I want to address the crux of the matter and the potential way forward. I recognise that our amendments are detailed and, moreover, that they have caused some concern; I also must say that they have gained some support out there from parts of the shellfish industry and others. In fact, we are pleased to note that we have the acceptance of the clauses by the Crown estate and the duchies, and a potential applicant for a major order in Morecambe bay supports these amendments. We note that the recent briefing note from the Shellfish Association of Great Britain to the Committee focuses on the technical detail of the amendment and states that while accepting the thrust and aim of the proposed amendment and that it does serve as an effective mechanism to break the current logjam, it is suggested that the following amendments be made to the amendment.
Our amendment is written in such a way as to allow more detailed discussions about the criteria that Ministers would use before an order was varied and about how compensation would be calculated.
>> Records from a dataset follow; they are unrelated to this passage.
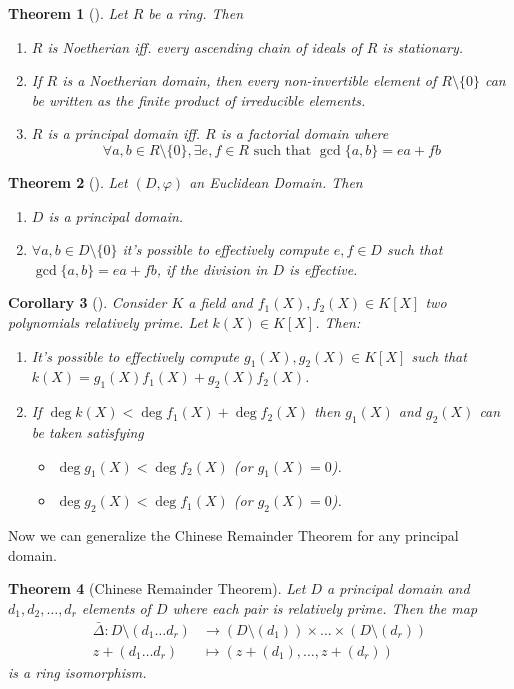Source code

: \documentclass[12pt,a4paper]{article}
\newtheorem{theorem}{Theorem}[section]
\newtheorem{corollary}[theorem]{Corollary}
\theoremstyle{definition}
\begin{document}
\begin{theorem}[]
Let $R$ be a ring. Then
\begin{enumerate}
\item $R$ is Noetherian iff. every ascending chain of ideals of $R$ is stationary.
\item If $R$ is a Noetherian domain, then every non-invertible element of $R \setminus \{0 \}$ can be written as the finite product of irreducible elements.
\item $R$ is a principal domain iff. $R$ is a factorial domain where 
\[
\forall a, b \in R \setminus \{ 0 \}, \exists e,f \in R \text{ such that } \gcd \{ a,b\} = ea+fb
\]
\end{enumerate}
\end{theorem} 

\begin{theorem}[]
Let $(D, \varphi)$ an Euclidean Domain. Then
\begin{enumerate}
\item $D$ is a principal domain.
\item $\forall a,b \in D \setminus \{ 0 \}$ it's possible to effectively compute $e, f \in D$ such that $\gcd \{ a,b \}  = ea+fb$, if the division in $D$ is effective.
\end{enumerate}
\end{theorem}

\begin{corollary}[]
Consider $K$ a field and $f_1(X), f_2(X) \in K[X]$ two polynomials relatively prime. Let $k(X)\in K[X]$. Then:
\begin{enumerate}
\item It's possible to effectively compute $g_1(X), g_2(X) \in K[X]$ such that $k(X) = g_1(X)f_1(X)+g_2(X)f_2(X)$.
\item If $\deg k(X) < \deg f_1(X) + \deg f_2(X)$ then $g_1(X)$ and $g_2(X)$ can be taken satisfying
\begin{itemize}
\item $\deg g_1(X) < \deg f_2(X)$ (or $g_1(X) = 0$).
\item $\deg g_2(X) < \deg f_1(X)$ (or $g_2(X) = 0$).
\end{itemize}
\end{enumerate}
\end{corollary}

Now we can generalize the Chinese Remainder Theorem for any principal domain.

\begin{theorem}[Chinese Remainder Theorem]
Let $D$ a principal domain and $d_1, d_2, \ldots, d_r$ elements of $D$ where each pair is relatively prime. Then the map
\begin{equation*}
\begin{aligned}
\bar{\Delta}: D \setminus (d_1 \ldots d_r) & \to (D \setminus (d_1)) \times \ldots \times (D \setminus (d_r)) \\
z + (d_1 \ldots d_r) & \mapsto (z + (d_1), \ldots, z + (d_r))
\end{aligned}
\end{equation*}
is a ring isomorphism.
\end{theorem}
\end{document}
We do not believe that it would be helpful now to limit those issues in the Bill. We need to consult and engage with the industry in detail on them. It is possible that a lot of what is being sought and what the hon. Member for Newbury raised can be achieved. I am more than willing to work with the hon. Gentleman, as I will work with the Shellfish Association of Great Britain and others—there are disparate interests within the shellfish industry—to bring forward the notes and guidance, which we need to draw up in full consultation with the industry, the Crown estates and the duchies. We have the summer to get on with it.
In consulting with the industry, we will also ensure that individual grantees of orders, in addition to the Shellfish Association of Great Britain, are allowed the opportunity to comment and provide input. I am more than happy to get on and continue that dialogue to flesh out with hon. Members how this will work, to identify where we can improve the operation of the new processes for varying orders and to bring forward the notes and guidance. That is what we need to get on with in the summer, because ever since I have been in this Department this issue has been a roadblock to investment in shellfisheries. We now have in front of us—here, now, today—a way forward. Over the summer, we can engage in constructive dialogue, which I invite hon. Members to get involved in, to flesh out where we are.